[Exercise] Look through the records below and collect all lines that hold the string "time".

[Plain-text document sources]
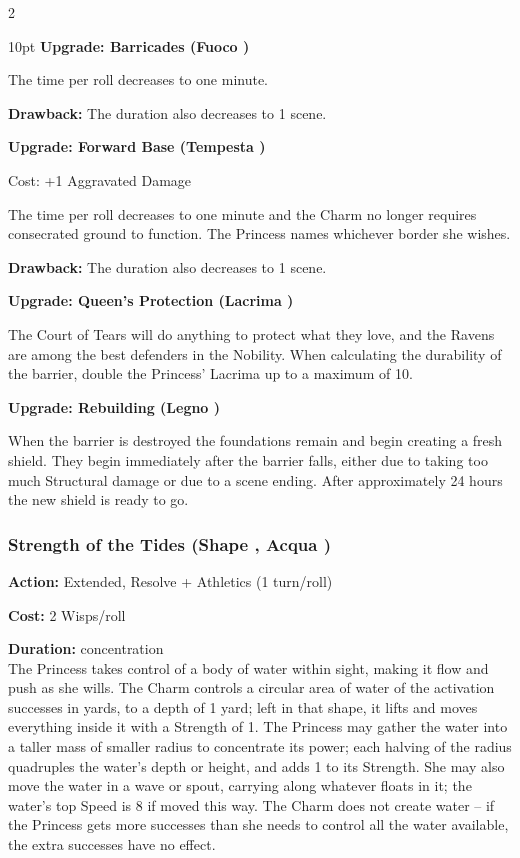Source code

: \begin{multicols}{2}
\begin{myindentpar}{10pt}
\textbf{Upgrade: Barricades (Fuoco \textbullet\textbullet\textbullet)}

The time per roll decreases to one minute. 

\textbf{Drawback:} The duration also decreases to 1 scene. 

\textbf{Upgrade: Forward Base (Tempesta \textbullet\textbullet)}

Cost: +1 Aggravated Damage

The time per roll decreases to one minute and the Charm no longer requires consecrated ground to function. The Princess names whichever border she wishes.

\textbf{Drawback:} The duration also decreases to 1 scene. 

\textbf{Upgrade: Queen's Protection (Lacrima \textbullet)}

The Court of Tears will do anything to protect what they love, and the Ravens are among the best defenders in the Nobility. When calculating the durability of the barrier, double the Princess' Lacrima up to a maximum of 10. 

\textbf{Upgrade: Rebuilding (Legno \textbullet\textbullet\textbullet)}

When the barrier is destroyed the foundations remain and begin creating a fresh shield. They begin immediately after the barrier falls, either due to taking too much Structural damage or due to a scene ending. After approximately 24 hours the new shield is ready to go. 

\end{myindentpar}

\subsubsection*{Strength of the Tides (Shape \textbullet\textbullet\textbullet, Acqua \textbullet\textbullet)}

\noindent \textbf{Action:} Extended, Resolve + Athletics (1 turn/roll)

\noindent \textbf{Cost:} 2 Wisps/roll

\noindent \textbf{Duration:} concentration \\

\noindent The Princess takes control of a body of water within sight, making it flow and push as she wills. The Charm controls a circular area of water of the activation successes in yards, to a depth of 1 yard; left in that shape, it lifts and moves everything inside it with a Strength of 1. The Princess may gather the water into a taller mass of smaller radius to concentrate its power; each halving of the radius quadruples the water's depth or height, and adds 1 to its Strength. She may also move the water in a wave or spout, carrying along whatever floats in it; the water's top Speed is 8 if moved this way. The Charm does not create water -- if the Princess gets more successes than she needs to control all the water available, the extra successes have no effect.


\end{multicols}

[Completed task]
The time per roll decreases to one minute. 
The time per roll decreases to one minute and the Charm no longer requires consecrated ground to function. The Princess names whichever border she wishes.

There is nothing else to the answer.